- _PROBLEM DETAILS_
Leave every picture out. Set down all the lines below exactly.

*** EXERCISE INPUT Section Begins ***

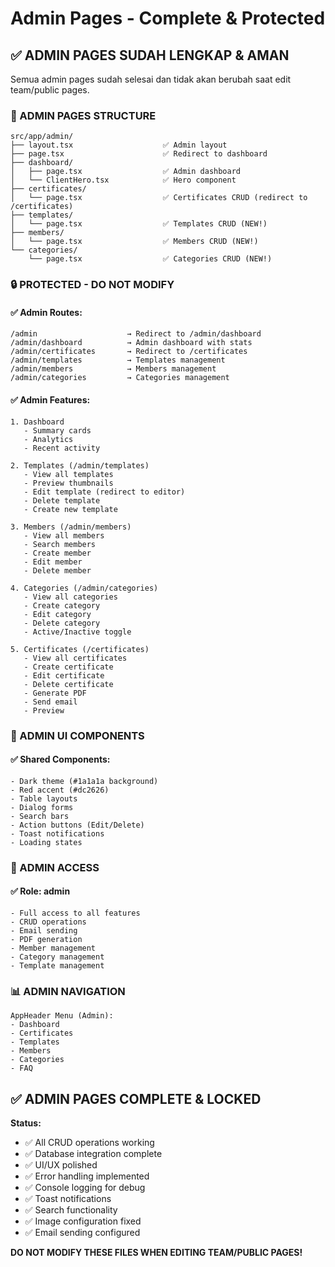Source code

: # Admin Pages - Complete & Protected

## ✅ **ADMIN PAGES SUDAH LENGKAP & AMAN**

Semua admin pages sudah selesai dan tidak akan berubah saat edit team/public pages.

### **📁 ADMIN PAGES STRUCTURE**

```
src/app/admin/
├── layout.tsx                    ✅ Admin layout
├── page.tsx                      ✅ Redirect to dashboard
├── dashboard/
│   ├── page.tsx                  ✅ Admin dashboard
│   └── ClientHero.tsx            ✅ Hero component
├── certificates/
│   └── page.tsx                  ✅ Certificates CRUD (redirect to /certificates)
├── templates/
│   └── page.tsx                  ✅ Templates CRUD (NEW!)
├── members/
│   └── page.tsx                  ✅ Members CRUD (NEW!)
└── categories/
    └── page.tsx                  ✅ Categories CRUD (NEW!)
```

### **🔒 PROTECTED - DO NOT MODIFY**

#### **✅ Admin Routes:**
```
/admin                    → Redirect to /admin/dashboard
/admin/dashboard          → Admin dashboard with stats
/admin/certificates       → Redirect to /certificates
/admin/templates          → Templates management
/admin/members            → Members management
/admin/categories         → Categories management
```

#### **✅ Admin Features:**
```
1. Dashboard
   - Summary cards
   - Analytics
   - Recent activity

2. Templates (/admin/templates)
   - View all templates
   - Preview thumbnails
   - Edit template (redirect to editor)
   - Delete template
   - Create new template

3. Members (/admin/members)
   - View all members
   - Search members
   - Create member
   - Edit member
   - Delete member

4. Categories (/admin/categories)
   - View all categories
   - Create category
   - Edit category
   - Delete category
   - Active/Inactive toggle

5. Certificates (/certificates)
   - View all certificates
   - Create certificate
   - Edit certificate
   - Delete certificate
   - Generate PDF
   - Send email
   - Preview
```

### **🎨 ADMIN UI COMPONENTS**

#### **✅ Shared Components:**
```
- Dark theme (#1a1a1a background)
- Red accent (#dc2626)
- Table layouts
- Dialog forms
- Search bars
- Action buttons (Edit/Delete)
- Toast notifications
- Loading states
```

### **🔐 ADMIN ACCESS**

#### **✅ Role: admin**
```
- Full access to all features
- CRUD operations
- Email sending
- PDF generation
- Member management
- Category management
- Template management
```

### **📊 ADMIN NAVIGATION**

```
AppHeader Menu (Admin):
- Dashboard
- Certificates
- Templates
- Members
- Categories
- FAQ
```

## ✅ **ADMIN PAGES COMPLETE & LOCKED**

**Status:**
- ✅ All CRUD operations working
- ✅ Database integration complete
- ✅ UI/UX polished
- ✅ Error handling implemented
- ✅ Console logging for debug
- ✅ Toast notifications
- ✅ Search functionality
- ✅ Image configuration fixed
- ✅ Email sending configured

**DO NOT MODIFY THESE FILES WHEN EDITING TEAM/PUBLIC PAGES!**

*** EXERCISE INPUT Section Ends ***

- _YOUR SOLUTION_
Source code

: # Admin Pages - Complete & Protected

## ✅ **ADMIN PAGES SUDAH LENGKAP & AMAN**

Semua admin pages sudah selesai dan tidak akan berubah saat edit team/public pages.

### **📁 ADMIN PAGES STRUCTURE**

```
src/app/admin/
├── layout.tsx                    ✅ Admin layout
├── page.tsx                      ✅ Redirect to dashboard
├── dashboard/
│   ├── page.tsx                  ✅ Admin dashboard
│   └── ClientHero.tsx            ✅ Hero component
├── certificates/
│   └── page.tsx                  ✅ Certificates CRUD (redirect to /certificates)
├── templates/
│   └── page.tsx                  ✅ Templates CRUD (NEW!)
├── members/
│   └── page.tsx                  ✅ Members CRUD (NEW!)
└── categories/
    └── page.tsx                  ✅ Categories CRUD (NEW!)
```

### **🔒 PROTECTED - DO NOT MODIFY**

#### **✅ Admin Routes:**
```
/admin                    → Redirect to /admin/dashboard
/admin/dashboard          → Admin dashboard with stats
/admin/certificates       → Redirect to /certificates
/admin/templates          → Templates management
/admin/members            → Members management
/admin/categories         → Categories management
```

#### **✅ Admin Features:**
```
1. Dashboard
   - Summary cards
   - Analytics
   - Recent activity

2. Templates (/admin/templates)
   - View all templates
   - Preview thumbnails
   - Edit template (redirect to editor)
   - Delete template
   - Create new template

3. Members (/admin/members)
   - View all members
   - Search members
   - Create member
   - Edit member
   - Delete member

4. Categories (/admin/categories)
   - View all categories
   - Create category
   - Edit category
   - Delete category
   - Active/Inactive toggle

5. Certificates (/certificates)
   - View all certificates
   - Create certificate
   - Edit certificate
   - Delete certificate
   - Generate PDF
   - Send email
   - Preview
```

### **🎨 ADMIN UI COMPONENTS**

#### **✅ Shared Components:**
```
- Dark theme (#1a1a1a background)
- Red accent (#dc2626)
- Table layouts
- Dialog forms
- Search bars
- Action buttons (Edit/Delete)
- Toast notifications
- Loading states
```

### **🔐 ADMIN ACCESS**

#### **✅ Role: admin**
```
- Full access to all features
- CRUD operations
- Email sending
- PDF generation
- Member management
- Category management
- Template management
```

### **📊 ADMIN NAVIGATION**

```
AppHeader Menu (Admin):
- Dashboard
- Certificates
- Templates
- Members
- Categories
- FAQ
```

## ✅ **ADMIN PAGES COMPLETE & LOCKED**

**Status:**
- ✅ All CRUD operations working
- ✅ Database integration complete
- ✅ UI/UX polished
- ✅ Error handling implemented
- ✅ Console logging for debug
- ✅ Toast notifications
- ✅ Search functionality
- ✅ Image configuration fixed
- ✅ Email sending configured

**DO NOT MODIFY THESE FILES WHEN EDITING TEAM/PUBLIC PAGES!**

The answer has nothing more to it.